Part 1 Flashcards
What are the 3 aspects of the CIA triad?
Confidentiality: No unauthorised reading/learning of data.
Integrity: No unauthorised modification or destruction.
Availability: Timely and reliable access to data.
What is non-repudiation?
The assurance that an entity cannot deny having done an action.
What is authenticity?
Property of being genuine and being able to be verified.
What is accountability?
Property that an action should be able to be traced back to the entity that performed it.
What are the assets of a security system?
Software
Hardware
Data
Communication facilities and networks.
What are the 3 types of vulnerability?
Leaky: Unauthorised access
Unavailable: Slow, using becomes impossible/impractical
Corrupted: wrong thing/wrong answers
What is an attack?
A thread that is carried out.
What are the two attack classifications?
Active: Attempt to alter/affect operation of assets.
Passive: Attempt to learn/make use of information from a system.
What is an inside attack?
An attack initiated by an entity inside the security perimeter.
The entity has authorised access to the system.
What is an outside attack?
An attack initiated by someone outside the security perimeter.
What is a risk?
Measure of the extent to which an asset is threatened by a potential circumstance/event.
The likelihood of occurance.
What is a countermeasure?
An action that mitigates the effects of an attack/risk.
What is encryption?
Transformation of information using a secret.
What is access control?
Rules, policies and mechanisms that limit access to resources to those people/systems with a “need to know”.

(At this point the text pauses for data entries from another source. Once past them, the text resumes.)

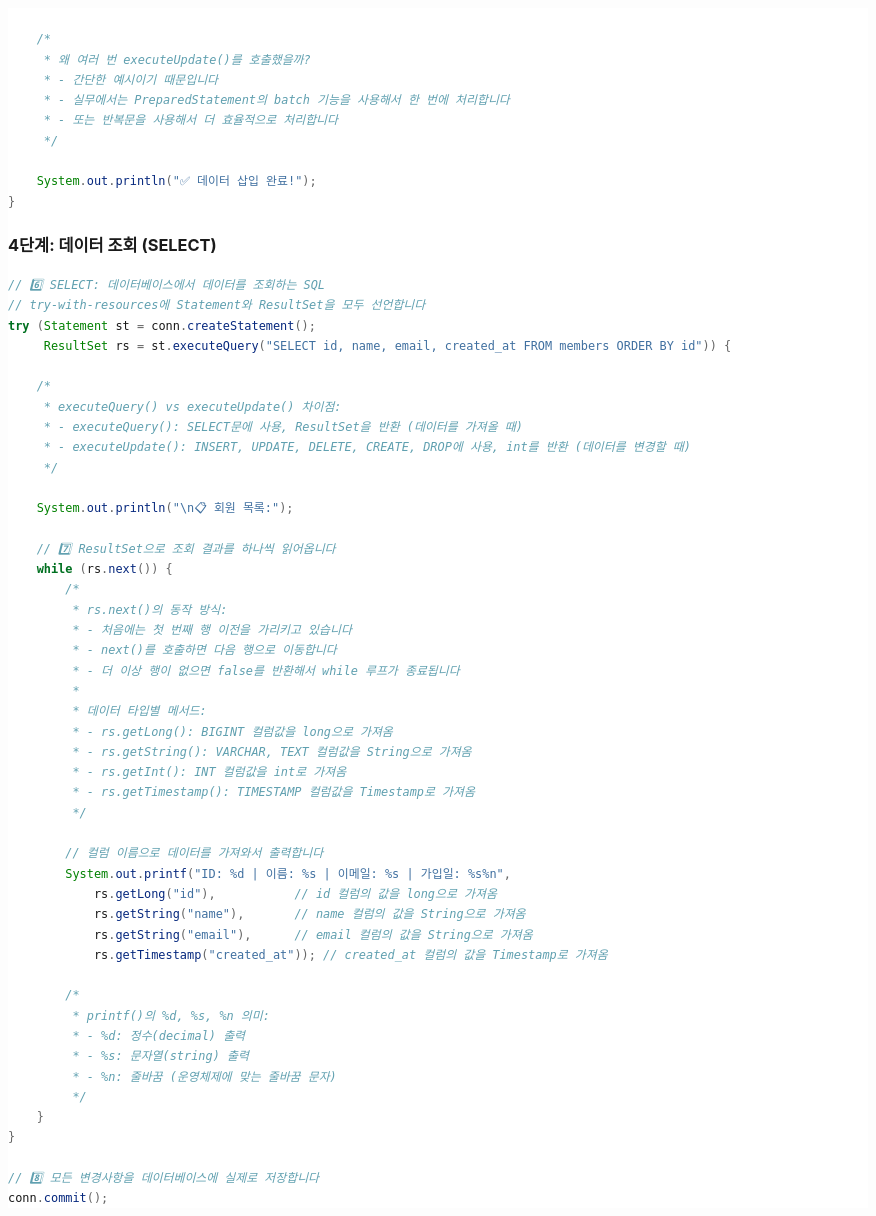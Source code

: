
 ```java
    
    /*
     * 왜 여러 번 executeUpdate()를 호출했을까?
     * - 간단한 예시이기 때문입니다
     * - 실무에서는 PreparedStatement의 batch 기능을 사용해서 한 번에 처리합니다
     * - 또는 반복문을 사용해서 더 효율적으로 처리합니다
     */
    
    System.out.println("✅ 데이터 삽입 완료!");
}
```

### 4단계: 데이터 조회 (SELECT)

```java
// 6️⃣ SELECT: 데이터베이스에서 데이터를 조회하는 SQL
// try-with-resources에 Statement와 ResultSet을 모두 선언합니다
try (Statement st = conn.createStatement();
     ResultSet rs = st.executeQuery("SELECT id, name, email, created_at FROM members ORDER BY id")) {
     
    /*
     * executeQuery() vs executeUpdate() 차이점:
     * - executeQuery(): SELECT문에 사용, ResultSet을 반환 (데이터를 가져올 때)
     * - executeUpdate(): INSERT, UPDATE, DELETE, CREATE, DROP에 사용, int를 반환 (데이터를 변경할 때)
     */
    
    System.out.println("\n📋 회원 목록:");
    
    // 7️⃣ ResultSet으로 조회 결과를 하나씩 읽어옵니다
    while (rs.next()) {
        /*
         * rs.next()의 동작 방식:
         * - 처음에는 첫 번째 행 이전을 가리키고 있습니다
         * - next()를 호출하면 다음 행으로 이동합니다
         * - 더 이상 행이 없으면 false를 반환해서 while 루프가 종료됩니다
         * 
         * 데이터 타입별 메서드:
         * - rs.getLong(): BIGINT 컬럼값을 long으로 가져옴
         * - rs.getString(): VARCHAR, TEXT 컬럼값을 String으로 가져옴  
         * - rs.getInt(): INT 컬럼값을 int로 가져옴
         * - rs.getTimestamp(): TIMESTAMP 컬럼값을 Timestamp로 가져옴
         */
        
        // 컬럼 이름으로 데이터를 가져와서 출력합니다
        System.out.printf("ID: %d | 이름: %s | 이메일: %s | 가입일: %s%n",
            rs.getLong("id"),           // id 컬럼의 값을 long으로 가져옴
            rs.getString("name"),       // name 컬럼의 값을 String으로 가져옴
            rs.getString("email"),      // email 컬럼의 값을 String으로 가져옴
            rs.getTimestamp("created_at")); // created_at 컬럼의 값을 Timestamp로 가져옴
        
        /*
         * printf()의 %d, %s, %n 의미:
         * - %d: 정수(decimal) 출력
         * - %s: 문자열(string) 출력  
         * - %n: 줄바꿈 (운영체제에 맞는 줄바꿈 문자)
         */
    }
}

// 8️⃣ 모든 변경사항을 데이터베이스에 실제로 저장합니다
conn.commit();

```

What is a “need-to-know” determined by?
Identity
Role
What is authorisation?
Determining whether a person or system is allowed to access resources, based on an access policy.
What is authentication?
Determination of role/identity.
How can an entity be authentication?
Something they have (smart card)
Something they know (password)
Something they are (biometrics)
What is physical security?
The physical barriers and restrictions used to improve the security of resources and components.
What are examples of physical security?
Copper meshes in walls
Locks
Placement of computers in windowless rooms.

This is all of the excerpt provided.